What the task requires: Every line of the material that mentions the word "tension" should be copied out.

The data:
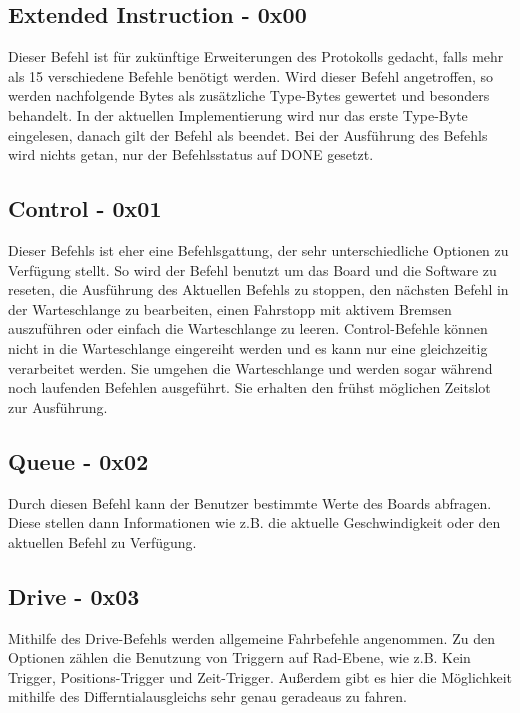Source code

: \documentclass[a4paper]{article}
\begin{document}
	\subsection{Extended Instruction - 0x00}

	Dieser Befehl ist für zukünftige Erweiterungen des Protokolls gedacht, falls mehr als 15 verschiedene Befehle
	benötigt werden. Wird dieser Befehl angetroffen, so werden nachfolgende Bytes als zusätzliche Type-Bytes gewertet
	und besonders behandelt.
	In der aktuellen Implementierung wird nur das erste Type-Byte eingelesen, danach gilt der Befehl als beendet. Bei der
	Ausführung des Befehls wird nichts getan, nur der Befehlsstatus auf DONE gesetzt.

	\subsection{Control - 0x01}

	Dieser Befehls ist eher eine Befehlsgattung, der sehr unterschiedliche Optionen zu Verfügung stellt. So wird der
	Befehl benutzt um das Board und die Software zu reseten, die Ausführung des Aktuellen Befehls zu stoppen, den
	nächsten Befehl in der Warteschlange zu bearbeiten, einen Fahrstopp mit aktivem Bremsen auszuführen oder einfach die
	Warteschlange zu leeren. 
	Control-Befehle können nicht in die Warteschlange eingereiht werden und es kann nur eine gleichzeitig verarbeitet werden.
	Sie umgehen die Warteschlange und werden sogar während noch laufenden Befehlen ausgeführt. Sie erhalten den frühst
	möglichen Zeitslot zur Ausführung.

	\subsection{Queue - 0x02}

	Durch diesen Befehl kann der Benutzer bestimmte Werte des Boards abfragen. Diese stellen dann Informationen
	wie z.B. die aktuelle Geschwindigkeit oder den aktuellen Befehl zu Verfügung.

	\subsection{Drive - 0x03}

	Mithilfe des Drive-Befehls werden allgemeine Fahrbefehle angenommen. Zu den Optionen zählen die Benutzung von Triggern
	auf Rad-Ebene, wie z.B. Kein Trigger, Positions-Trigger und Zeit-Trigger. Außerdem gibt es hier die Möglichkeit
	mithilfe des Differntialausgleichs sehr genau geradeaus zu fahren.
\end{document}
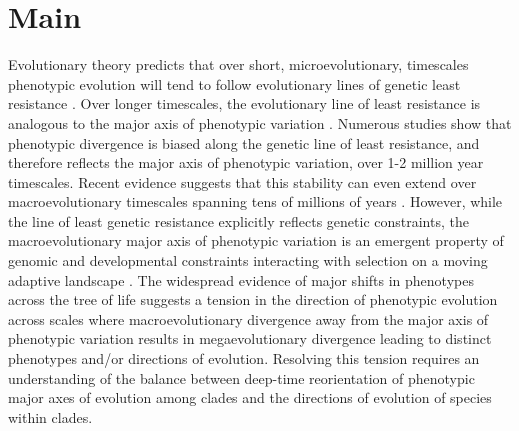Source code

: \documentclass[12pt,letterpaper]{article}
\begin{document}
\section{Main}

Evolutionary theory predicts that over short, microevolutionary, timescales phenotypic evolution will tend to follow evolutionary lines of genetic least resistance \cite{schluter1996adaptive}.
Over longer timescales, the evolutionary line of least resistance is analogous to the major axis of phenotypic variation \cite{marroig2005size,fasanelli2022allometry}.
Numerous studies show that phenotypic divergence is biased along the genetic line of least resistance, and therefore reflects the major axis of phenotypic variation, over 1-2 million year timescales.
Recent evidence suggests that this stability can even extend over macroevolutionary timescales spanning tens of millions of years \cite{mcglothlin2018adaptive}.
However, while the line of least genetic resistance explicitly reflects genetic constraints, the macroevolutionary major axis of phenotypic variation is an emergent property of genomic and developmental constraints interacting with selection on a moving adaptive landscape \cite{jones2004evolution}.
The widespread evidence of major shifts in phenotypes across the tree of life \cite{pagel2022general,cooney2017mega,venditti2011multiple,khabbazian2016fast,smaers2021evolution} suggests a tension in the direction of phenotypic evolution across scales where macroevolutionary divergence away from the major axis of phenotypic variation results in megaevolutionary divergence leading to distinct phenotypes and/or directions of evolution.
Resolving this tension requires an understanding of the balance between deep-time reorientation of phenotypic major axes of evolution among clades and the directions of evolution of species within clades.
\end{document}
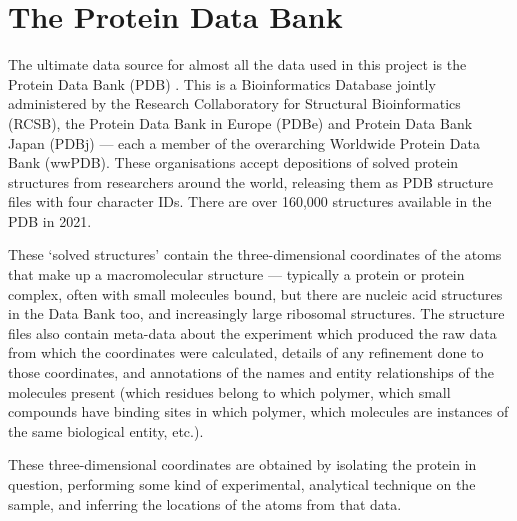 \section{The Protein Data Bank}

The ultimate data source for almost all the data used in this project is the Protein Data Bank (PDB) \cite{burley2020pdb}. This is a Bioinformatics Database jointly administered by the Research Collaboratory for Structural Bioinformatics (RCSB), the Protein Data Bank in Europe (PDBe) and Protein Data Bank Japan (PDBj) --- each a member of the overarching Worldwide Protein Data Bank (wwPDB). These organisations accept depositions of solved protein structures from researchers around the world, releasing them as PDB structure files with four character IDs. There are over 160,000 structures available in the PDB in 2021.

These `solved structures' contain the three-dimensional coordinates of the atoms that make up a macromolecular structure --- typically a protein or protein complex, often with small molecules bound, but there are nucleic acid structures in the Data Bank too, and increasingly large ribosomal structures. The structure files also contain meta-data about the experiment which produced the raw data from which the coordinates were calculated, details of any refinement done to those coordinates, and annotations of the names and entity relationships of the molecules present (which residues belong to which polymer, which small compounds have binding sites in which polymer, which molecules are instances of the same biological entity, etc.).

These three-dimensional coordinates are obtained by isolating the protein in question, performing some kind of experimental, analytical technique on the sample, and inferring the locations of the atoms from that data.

Response to the task:
The widespread evidence of major shifts in phenotypes across the tree of life \cite{pagel2022general,cooney2017mega,venditti2011multiple,khabbazian2016fast,smaers2021evolution} suggests a tension in the direction of phenotypic evolution across scales where macroevolutionary divergence away from the major axis of phenotypic variation results in megaevolutionary divergence leading to distinct phenotypes and/or directions of evolution.
Resolving this tension requires an understanding of the balance between deep-time reorientation of phenotypic major axes of evolution among clades and the directions of evolution of species within clades.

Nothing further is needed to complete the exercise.